→ **WHAT IS BEING ASKED**
Look for the word "Active" in the material below, then report each line where it occurs.

┌──

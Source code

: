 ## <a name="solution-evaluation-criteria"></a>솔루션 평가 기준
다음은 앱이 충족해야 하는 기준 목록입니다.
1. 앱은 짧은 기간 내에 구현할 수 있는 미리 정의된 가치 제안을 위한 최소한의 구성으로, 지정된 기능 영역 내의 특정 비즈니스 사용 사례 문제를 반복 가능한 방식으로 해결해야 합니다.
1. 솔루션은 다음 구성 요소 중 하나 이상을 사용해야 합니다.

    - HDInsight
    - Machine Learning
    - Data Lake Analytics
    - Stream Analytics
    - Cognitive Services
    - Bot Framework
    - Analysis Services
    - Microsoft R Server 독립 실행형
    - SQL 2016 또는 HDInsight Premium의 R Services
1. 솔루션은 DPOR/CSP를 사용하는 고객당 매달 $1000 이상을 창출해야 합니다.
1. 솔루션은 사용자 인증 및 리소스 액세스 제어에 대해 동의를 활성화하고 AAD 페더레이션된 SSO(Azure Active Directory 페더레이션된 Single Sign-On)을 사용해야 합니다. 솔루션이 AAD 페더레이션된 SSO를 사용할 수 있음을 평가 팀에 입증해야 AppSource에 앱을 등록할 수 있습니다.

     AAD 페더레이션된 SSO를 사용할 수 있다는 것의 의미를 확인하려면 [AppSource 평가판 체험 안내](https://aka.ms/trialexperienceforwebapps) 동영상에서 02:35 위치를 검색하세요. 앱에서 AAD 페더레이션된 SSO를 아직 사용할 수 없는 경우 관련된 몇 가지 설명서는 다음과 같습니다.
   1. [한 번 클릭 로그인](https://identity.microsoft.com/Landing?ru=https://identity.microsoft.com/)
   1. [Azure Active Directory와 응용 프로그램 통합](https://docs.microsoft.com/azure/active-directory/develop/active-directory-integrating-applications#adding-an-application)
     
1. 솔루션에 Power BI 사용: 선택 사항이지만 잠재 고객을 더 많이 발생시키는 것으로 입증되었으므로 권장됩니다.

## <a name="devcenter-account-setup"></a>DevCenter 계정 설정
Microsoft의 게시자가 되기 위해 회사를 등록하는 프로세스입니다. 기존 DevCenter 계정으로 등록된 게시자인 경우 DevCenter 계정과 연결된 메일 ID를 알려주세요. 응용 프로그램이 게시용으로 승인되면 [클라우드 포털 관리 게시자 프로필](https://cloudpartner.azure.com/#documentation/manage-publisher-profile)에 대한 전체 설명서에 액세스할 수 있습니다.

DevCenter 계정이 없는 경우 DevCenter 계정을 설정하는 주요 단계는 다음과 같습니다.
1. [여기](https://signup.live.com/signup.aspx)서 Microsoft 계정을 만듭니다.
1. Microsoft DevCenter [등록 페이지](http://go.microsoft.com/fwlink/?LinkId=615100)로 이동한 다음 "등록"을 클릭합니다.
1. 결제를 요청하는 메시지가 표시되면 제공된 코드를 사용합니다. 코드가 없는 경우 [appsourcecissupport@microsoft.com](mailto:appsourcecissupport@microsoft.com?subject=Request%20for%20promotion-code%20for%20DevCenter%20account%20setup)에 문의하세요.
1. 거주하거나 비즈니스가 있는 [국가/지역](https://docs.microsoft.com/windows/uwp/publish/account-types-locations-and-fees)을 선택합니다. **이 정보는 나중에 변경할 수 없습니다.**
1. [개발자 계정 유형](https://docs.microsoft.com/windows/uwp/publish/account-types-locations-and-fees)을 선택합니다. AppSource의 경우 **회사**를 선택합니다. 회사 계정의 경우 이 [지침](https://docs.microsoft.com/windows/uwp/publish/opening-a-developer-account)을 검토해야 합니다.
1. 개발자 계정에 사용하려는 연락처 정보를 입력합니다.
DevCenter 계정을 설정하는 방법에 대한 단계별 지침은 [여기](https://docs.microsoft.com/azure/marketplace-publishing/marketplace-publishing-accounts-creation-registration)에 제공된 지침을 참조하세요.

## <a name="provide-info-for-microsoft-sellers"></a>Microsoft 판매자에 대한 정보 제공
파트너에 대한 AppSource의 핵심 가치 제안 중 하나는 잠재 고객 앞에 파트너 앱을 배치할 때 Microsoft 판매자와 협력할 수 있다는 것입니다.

└──

→ **SOLUTION FOR THIS PROBLEM**
1. 솔루션은 사용자 인증 및 리소스 액세스 제어에 대해 동의를 활성화하고 AAD 페더레이션된 SSO(Azure Active Directory 페더레이션된 Single Sign-On)을 사용해야 합니다. 솔루션이 AAD 페더레이션된 SSO를 사용할 수 있음을 평가 팀에 입증해야 AppSource에 앱을 등록할 수 있습니다.
   1. [Azure Active Directory와 응용 프로그램 통합](https://docs.microsoft.com/azure/active-directory/develop/active-directory-integrating-applications#adding-an-application)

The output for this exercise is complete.